The second issue was even more striking. When I said at the top of this post that the algorithm personalizes the user’s things to do for the day, that wasn’t quite right. That is what I thought when I first started investigating this issue. But I had written this application over a year ago, and I had forgotten that for established users, the algorithm falls back to randomizing activities the member should see from day-to-day. Once the algorithm runs once for the day, those results should be cached in the DB (hence the sort_order column), but the results of that first run are not deterministic.

And so I was seeing log output that looked like this:

- Upsert: (123, ‘short-walk’, 1), (123, ‘grocery-list’, 2) - Starting
- Upsert: (123, ‘grocery-list’, 1), (123, ‘short-walk’, 2) - Starting
- Upsert: (123, ‘short-walk’, 1), (123, ‘grocery-list’, 2) - Failed - Deadlock detected
- Upsert: (123, ‘grocery-list’, 1), (123, ‘short-walk’, 2) - Successful

I was able to replicate this behavior on a local instance of PG with the same schema by opening 2 psql connections in separate iTerm tabs and using broadcast mode (CMD + SHIFT + i) to simultaneously execute the following query which randomly chooses an order to upsert.

INSERT INTO things_to_do (user_id, activity_name, sort_order)
	SELECT * FROM (
		VALUES ('123', 'short-walk', 1), ('123', 'grocery-list', 2)
	) as v 
	ORDER BY RANDOM()
ON CONFLICT (user_id, activity_name) DO UPDATE SET sort_order = EXCLUDED.sort_order;

This was a bit of a caveman approach, but it sufficed.

So with the root cause identified, the question was: how to fix it? The PG docs shed some light: provide a consistent order to the upserts. Very straightforward, thankfully. On the application side, after determining the order of activities the users should see for the day and assigning sort_order to the query params, the params are then resorted specifically for the query. sort_order does not change, but with the activity_names alphabetized, a deadlock will not occur. This was born out by retesting the query above without the ORDER BY RANDOM() and by a refreshing lack of Deadlock detected errors in the logs.

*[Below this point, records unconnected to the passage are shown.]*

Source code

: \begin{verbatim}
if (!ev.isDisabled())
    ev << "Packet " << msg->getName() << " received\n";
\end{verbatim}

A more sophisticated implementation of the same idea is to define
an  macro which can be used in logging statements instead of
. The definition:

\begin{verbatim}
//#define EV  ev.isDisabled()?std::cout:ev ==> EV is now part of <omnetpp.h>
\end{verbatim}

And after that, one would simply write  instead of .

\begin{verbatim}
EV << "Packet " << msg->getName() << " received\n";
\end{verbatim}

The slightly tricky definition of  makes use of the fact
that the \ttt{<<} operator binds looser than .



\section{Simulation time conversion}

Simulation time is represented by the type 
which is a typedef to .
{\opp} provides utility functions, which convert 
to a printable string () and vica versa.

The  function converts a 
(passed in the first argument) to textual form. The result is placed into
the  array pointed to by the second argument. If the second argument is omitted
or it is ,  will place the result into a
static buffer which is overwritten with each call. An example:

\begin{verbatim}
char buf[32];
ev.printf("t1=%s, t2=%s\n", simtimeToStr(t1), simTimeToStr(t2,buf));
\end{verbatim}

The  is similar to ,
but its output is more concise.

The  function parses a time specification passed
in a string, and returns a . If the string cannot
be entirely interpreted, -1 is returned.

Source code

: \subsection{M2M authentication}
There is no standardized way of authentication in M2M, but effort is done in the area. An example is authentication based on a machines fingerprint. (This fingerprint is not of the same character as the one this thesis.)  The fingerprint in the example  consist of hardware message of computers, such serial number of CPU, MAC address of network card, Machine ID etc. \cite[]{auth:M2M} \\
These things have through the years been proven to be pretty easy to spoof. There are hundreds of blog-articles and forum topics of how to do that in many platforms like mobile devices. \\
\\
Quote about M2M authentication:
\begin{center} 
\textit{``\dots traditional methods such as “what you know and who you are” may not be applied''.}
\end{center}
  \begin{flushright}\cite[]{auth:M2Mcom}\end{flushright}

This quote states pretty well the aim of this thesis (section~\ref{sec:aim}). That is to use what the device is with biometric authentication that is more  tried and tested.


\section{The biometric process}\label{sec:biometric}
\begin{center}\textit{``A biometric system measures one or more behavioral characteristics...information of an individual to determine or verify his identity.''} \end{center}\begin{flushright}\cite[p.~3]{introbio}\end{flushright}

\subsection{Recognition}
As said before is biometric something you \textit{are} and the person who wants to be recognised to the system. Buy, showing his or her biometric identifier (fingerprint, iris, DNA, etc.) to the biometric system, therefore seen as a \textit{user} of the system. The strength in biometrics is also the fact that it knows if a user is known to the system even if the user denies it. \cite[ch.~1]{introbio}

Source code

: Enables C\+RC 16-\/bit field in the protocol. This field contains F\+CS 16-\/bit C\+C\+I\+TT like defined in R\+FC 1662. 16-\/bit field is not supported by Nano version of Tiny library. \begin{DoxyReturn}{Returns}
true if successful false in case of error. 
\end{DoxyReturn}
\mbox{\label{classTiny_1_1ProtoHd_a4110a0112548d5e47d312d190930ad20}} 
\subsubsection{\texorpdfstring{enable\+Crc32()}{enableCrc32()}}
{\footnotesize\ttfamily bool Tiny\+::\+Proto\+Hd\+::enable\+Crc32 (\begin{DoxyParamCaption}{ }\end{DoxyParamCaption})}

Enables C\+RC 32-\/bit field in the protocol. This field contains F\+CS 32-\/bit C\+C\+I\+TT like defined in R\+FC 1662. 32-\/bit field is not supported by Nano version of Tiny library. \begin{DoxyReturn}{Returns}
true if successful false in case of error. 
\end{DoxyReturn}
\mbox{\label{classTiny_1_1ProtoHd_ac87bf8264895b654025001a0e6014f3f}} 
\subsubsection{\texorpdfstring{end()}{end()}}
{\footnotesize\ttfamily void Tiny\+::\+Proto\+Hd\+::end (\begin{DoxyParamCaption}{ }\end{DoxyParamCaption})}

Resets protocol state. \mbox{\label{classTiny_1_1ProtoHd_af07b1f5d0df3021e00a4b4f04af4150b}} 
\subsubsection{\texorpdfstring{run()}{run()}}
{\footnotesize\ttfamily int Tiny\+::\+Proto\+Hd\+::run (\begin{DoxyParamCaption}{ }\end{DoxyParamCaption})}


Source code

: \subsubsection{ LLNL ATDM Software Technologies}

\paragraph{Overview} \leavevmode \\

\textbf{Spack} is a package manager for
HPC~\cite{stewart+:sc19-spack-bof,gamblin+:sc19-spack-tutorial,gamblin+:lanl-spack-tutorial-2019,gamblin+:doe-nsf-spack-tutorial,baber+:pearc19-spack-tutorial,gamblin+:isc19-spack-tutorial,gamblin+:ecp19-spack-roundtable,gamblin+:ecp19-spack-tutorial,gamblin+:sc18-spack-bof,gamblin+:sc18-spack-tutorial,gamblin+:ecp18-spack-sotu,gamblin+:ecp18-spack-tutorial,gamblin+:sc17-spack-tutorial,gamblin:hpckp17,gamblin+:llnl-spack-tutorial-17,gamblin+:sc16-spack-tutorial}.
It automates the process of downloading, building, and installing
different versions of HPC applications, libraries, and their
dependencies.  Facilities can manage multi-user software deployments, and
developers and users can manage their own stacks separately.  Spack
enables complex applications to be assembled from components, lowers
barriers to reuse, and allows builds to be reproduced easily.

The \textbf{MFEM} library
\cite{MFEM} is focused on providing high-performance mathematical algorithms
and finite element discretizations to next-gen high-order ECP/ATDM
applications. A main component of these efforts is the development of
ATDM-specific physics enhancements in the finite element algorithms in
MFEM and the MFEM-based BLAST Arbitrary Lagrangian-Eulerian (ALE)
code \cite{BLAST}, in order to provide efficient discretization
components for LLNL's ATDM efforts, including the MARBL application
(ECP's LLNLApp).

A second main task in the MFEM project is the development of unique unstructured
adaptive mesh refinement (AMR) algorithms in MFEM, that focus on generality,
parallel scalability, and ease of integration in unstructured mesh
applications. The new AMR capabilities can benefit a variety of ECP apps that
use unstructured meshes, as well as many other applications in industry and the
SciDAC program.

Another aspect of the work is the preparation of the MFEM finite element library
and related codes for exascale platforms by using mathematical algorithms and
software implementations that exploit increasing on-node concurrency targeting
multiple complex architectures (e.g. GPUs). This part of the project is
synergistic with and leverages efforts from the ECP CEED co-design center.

What conclusions should be drawn from this case study. Several came to mind for me:

It’s important to recognize when productive reasoning about a system and its usage patterns bleeds over into unproductive conjecturing about the issue. I could’ve solved this faster if I had been more conscientious about limiting the latter and instead gathering concrete information.
Building on #2, logging is indispensable. This means having logs, ease of adding logs, and having tooling for analyzing logs. Without this, I would’ve been left grasping at straws.
The deadlock section of the Postgres docs is characteristically terse and just as characteristically reliable. Although I was working with batch upserts and a composite primary key, the fundamental issue and solution were still present. For me, this was a great reminder to slow down and be focused when consulting docs and similar resources.